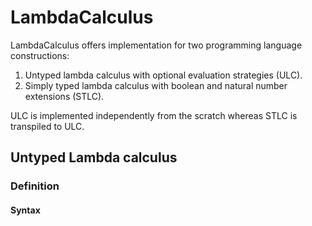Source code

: # LambdaCalculus

LambdaCalculus offers implementation for two programming language constructions: 
  1. Untyped lambda calculus with optional evaluation strategies (ULC).
  2. Simply typed lambda calculus with boolean and natural number extensions (STLC). 

ULC is implemented independently from the scratch whereas STLC is transpiled to ULC.   

## Untyped Lambda calculus

### Definition 
#### Syntax

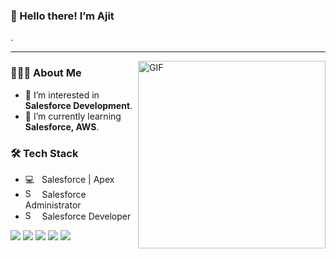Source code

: <h3>👋 Hello there! I’m Ajit</h3>.
<hr/>
<img align="right" alt="GIF" src="https://www.animationlibrary.com/Animation11/Jobs_and_People/Computer_Programmers/cowboy_on_computer.gif" width="300"/>

<h3>👨🏻‍💻 About Me</h3>

- 👀 I’m interested in <b>Salesforce Development</b>.                     
- 🌱 I’m currently learning <b>Salesforce, AWS</B>.                                                                                             
  

                                               
<h3>🛠 Tech Stack</h3>

- 💻 &nbsp; Salesforce | Apex 
- <img src='https://upload.wikimedia.org/wikipedia/commons/f/f9/Salesforce.com_logo.svg' alt='Salesforce Admin' height='15'> &nbsp; Salesforce Administrator
- <img src='https://upload.wikimedia.org/wikipedia/commons/f/f9/Salesforce.com_logo.svg' alt='Salesforce Developer' height='15'> &nbsp; Salesforce Developer
 
<!---
ajitpalve/ajitpalve is a ✨ special ✨ repository because its `README.md` (this file) appears on your GitHub profile.
You can click the Preview link to take a look at your changes.
--->


<p align="left">
<a href="https://trailblazer.me/id/ajitpalve99" target="_blank" ><img src="https://img.shields.io/badge/-Trailhead-3423A6?style=flat&logo=Google-Chrome&logoColor=white"/></a> 
<a href="https://linkedin.com/in/ajitpalve99" target="_blank" ><img src="https://img.shields.io/badge/-LinkedIn-0077B5?style=flat&logo=Linkedin&logoColor=white"/></a>
<a href="mailto:ajpalve151194@gmail.com" target="_blank" ><img src="https://img.shields.io/badge/-Gmail-D14836?style=flat&logo=Gmail&logoColor=white"/></a>
<a href="https://www.facebook.com/ajit.palve.10" target="_blank" ><img src="https://img.shields.io/badge/-Facebook-0077B5?style=flat&logo=Facebook&logoColor=white"/></a>
<a href="https://instagram.com/the.existent.nomad" target="_blank" ><img src="https://img.shields.io/badge/-Instagram-0077B5?style=flat&logo=Instagram&logoColor=white"/></a> 
</a>
</p>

= = = = =

* **YOUR ASSIGNMENT**
Those lines of the records above that run from the one containing "## Untyped Lambda calculus" through the one containing "<h3>👨🏻‍💻 About Me</h3>" should be returned exactly, with no pictures among them.

* **ANSWER SECTION**
## Untyped Lambda calculus

### Definition 
#### Syntax

Source code

: <h3>👋 Hello there! I’m Ajit</h3>.
<hr/>
<img align="right" alt="GIF" src="https://www.animationlibrary.com/Animation11/Jobs_and_People/Computer_Programmers/cowboy_on_computer.gif" width="300"/>

<h3>👨🏻‍💻 About Me</h3>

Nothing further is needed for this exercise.